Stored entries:
•••
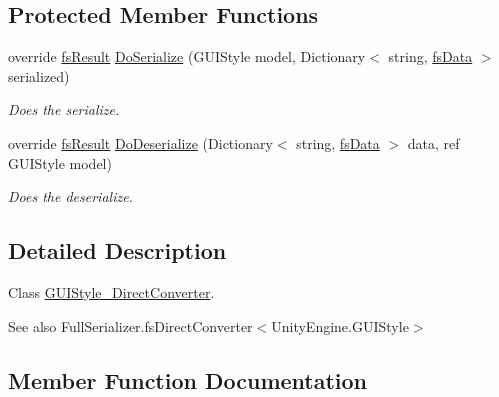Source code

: \subsection*{Protected Member Functions}
\begin{DoxyCompactItemize}
\item 
override \hyperlink{struct_full_serializer_1_1fs_result}{fs\+Result} \hyperlink{class_full_serializer_1_1_internal_1_1_direct_converters_1_1_g_u_i_style___direct_converter_aad30e70d6777a78e62406c4072e45eac}{Do\+Serialize} (G\+U\+I\+Style model, Dictionary$<$ string, \hyperlink{class_full_serializer_1_1fs_data}{fs\+Data} $>$ serialized)
\begin{DoxyCompactList}\small\item\em Does the serialize. \end{DoxyCompactList}\item 
override \hyperlink{struct_full_serializer_1_1fs_result}{fs\+Result} \hyperlink{class_full_serializer_1_1_internal_1_1_direct_converters_1_1_g_u_i_style___direct_converter_a99d5f6622d24b284ce9a032f493ba1d2}{Do\+Deserialize} (Dictionary$<$ string, \hyperlink{class_full_serializer_1_1fs_data}{fs\+Data} $>$ data, ref G\+U\+I\+Style model)
\begin{DoxyCompactList}\small\item\em Does the deserialize. \end{DoxyCompactList}\end{DoxyCompactItemize}


\subsection{Detailed Description}
Class \hyperlink{class_full_serializer_1_1_internal_1_1_direct_converters_1_1_g_u_i_style___direct_converter}{G\+U\+I\+Style\+\_\+\+Direct\+Converter}. 

\begin{DoxySeeAlso}{See also}
Full\+Serializer.\+fs\+Direct\+Converter$<$\+Unity\+Engine.\+G\+U\+I\+Style$>$


\end{DoxySeeAlso}


\subsection{Member Function Documentation}
\mbox{\label{class_full_serializer_1_1_internal_1_1_direct_converters_1_1_g_u_i_style___direct_converter_a6e9709e22125ee8f1f11449524257748}} 
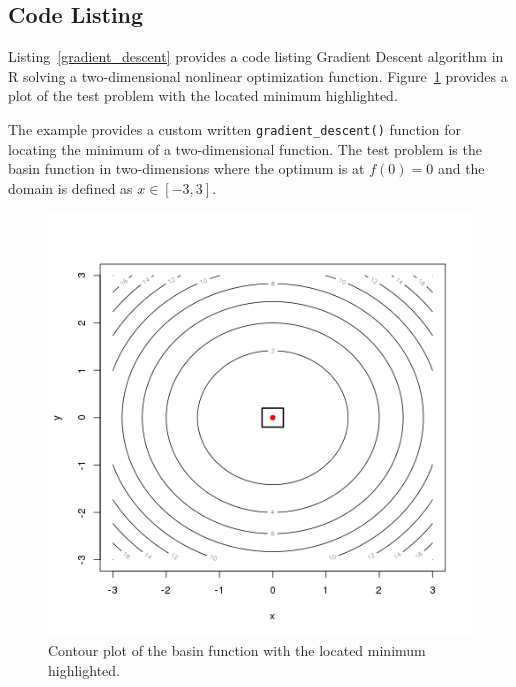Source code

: \subsection{Code Listing}
Listing~\ref{gradient_descent} provides a code listing Gradient Descent algorithm in R solving a two-dimensional nonlinear optimization function. Figure~\ref{plot:gradient_descent_result} provides a plot of the test problem with the located minimum highlighted.

The example provides a custom written \texttt{gradient\_descent()} function for locating the minimum of a two-dimensional function.
The test problem is the basin function in two-dimensions where the optimum is at $f(0)=0$ and the domain is defined as $x \in [-3,3]$. 



\begin{figure}[htp]
\centering
\includegraphics[scale=0.45]{a_optimization/gradient_descent_result.png}
\caption{Contour plot of the basin function with the located minimum highlighted.}
\label{plot:gradient_descent_result}
\end{figure}

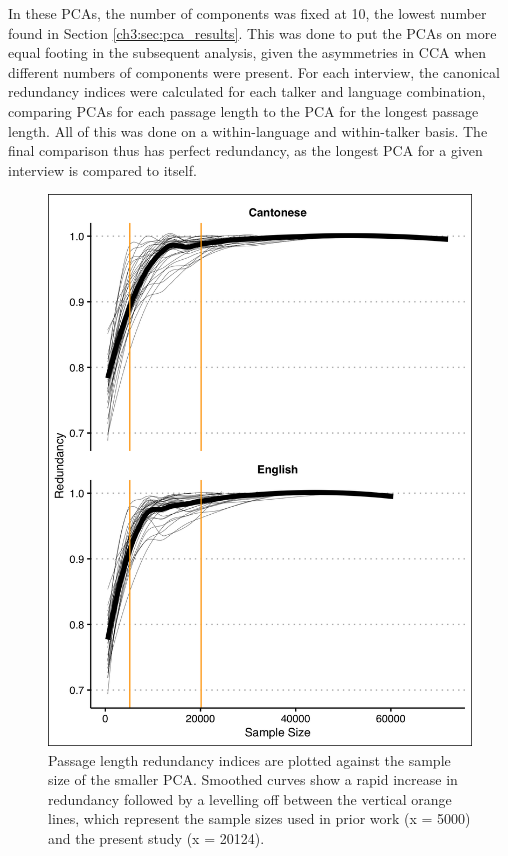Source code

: In these PCAs, the number of components was fixed at 10, the lowest number found in Section \ref{ch3:sec:pca_results}. This was done to put the PCAs on more equal footing in the subsequent analysis, given the asymmetries in CCA when different numbers of components were present. For each interview, the canonical redundancy indices were calculated for each talker and language combination, comparing PCAs for each passage length to the PCA for the longest passage length. All of this was done on a within-language and within-talker basis. The final comparison thus has perfect redundancy, as the longest PCA for a given interview is compared to itself.

\begin{figure}[htbp]
    \begin{center}
    \includegraphics[width=0.9\linewidth]{figures/ch3_passagelength.png} 
    \caption{Passage length redundancy indices are plotted against the sample size of the smaller PCA. Smoothed curves show a rapid increase in redundancy followed by a levelling off between the vertical orange lines, which represent the sample sizes used in prior work (x = 5000) and the present study (x = 20124).}
    \label{ch3:fig:passagelength}
    \end{center}
\end{figure}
•••
• Assigned task:
Type the entries above out again exactly, with no pictures.

• Task result:
Source code

: \subsection*{Protected Member Functions}
\begin{DoxyCompactItemize}
\item 
override \hyperlink{struct_full_serializer_1_1fs_result}{fs\+Result} \hyperlink{class_full_serializer_1_1_internal_1_1_direct_converters_1_1_g_u_i_style___direct_converter_aad30e70d6777a78e62406c4072e45eac}{Do\+Serialize} (G\+U\+I\+Style model, Dictionary$<$ string, \hyperlink{class_full_serializer_1_1fs_data}{fs\+Data} $>$ serialized)
\begin{DoxyCompactList}\small\item\em Does the serialize. \end{DoxyCompactList}\item 
override \hyperlink{struct_full_serializer_1_1fs_result}{fs\+Result} \hyperlink{class_full_serializer_1_1_internal_1_1_direct_converters_1_1_g_u_i_style___direct_converter_a99d5f6622d24b284ce9a032f493ba1d2}{Do\+Deserialize} (Dictionary$<$ string, \hyperlink{class_full_serializer_1_1fs_data}{fs\+Data} $>$ data, ref G\+U\+I\+Style model)
\begin{DoxyCompactList}\small\item\em Does the deserialize. \end{DoxyCompactList}\end{DoxyCompactItemize}


\subsection{Detailed Description}
Class \hyperlink{class_full_serializer_1_1_internal_1_1_direct_converters_1_1_g_u_i_style___direct_converter}{G\+U\+I\+Style\+\_\+\+Direct\+Converter}. 

\begin{DoxySeeAlso}{See also}
Full\+Serializer.\+fs\+Direct\+Converter$<$\+Unity\+Engine.\+G\+U\+I\+Style$>$


\end{DoxySeeAlso}


\subsection{Member Function Documentation}
\mbox{\label{class_full_serializer_1_1_internal_1_1_direct_converters_1_1_g_u_i_style___direct_converter_a6e9709e22125ee8f1f11449524257748}} 
Source code

: \subsection{Code Listing}
Listing~\ref{gradient_descent} provides a code listing Gradient Descent algorithm in R solving a two-dimensional nonlinear optimization function. Figure~\ref{plot:gradient_descent_result} provides a plot of the test problem with the located minimum highlighted.

The example provides a custom written \texttt{gradient\_descent()} function for locating the minimum of a two-dimensional function.
The test problem is the basin function in two-dimensions where the optimum is at $f(0)=0$ and the domain is defined as $x \in [-3,3]$. 



\begin{figure}[htp]
\centering
\includegraphics[scale=0.45]{a_optimization/gradient_descent_result.png}
\caption{Contour plot of the basin function with the located minimum highlighted.}
\label{plot:gradient_descent_result}
\end{figure}

Source code

: In these PCAs, the number of components was fixed at 10, the lowest number found in Section \ref{ch3:sec:pca_results}. This was done to put the PCAs on more equal footing in the subsequent analysis, given the asymmetries in CCA when different numbers of components were present. For each interview, the canonical redundancy indices were calculated for each talker and language combination, comparing PCAs for each passage length to the PCA for the longest passage length. All of this was done on a within-language and within-talker basis. The final comparison thus has perfect redundancy, as the longest PCA for a given interview is compared to itself.

\begin{figure}[htbp]
    \begin{center}
    \includegraphics[width=0.9\linewidth]{figures/ch3_passagelength.png} 
    \caption{Passage length redundancy indices are plotted against the sample size of the smaller PCA. Smoothed curves show a rapid increase in redundancy followed by a levelling off between the vertical orange lines, which represent the sample sizes used in prior work (x = 5000) and the present study (x = 20124).}
    \label{ch3:fig:passagelength}
    \end{center}
\end{figure}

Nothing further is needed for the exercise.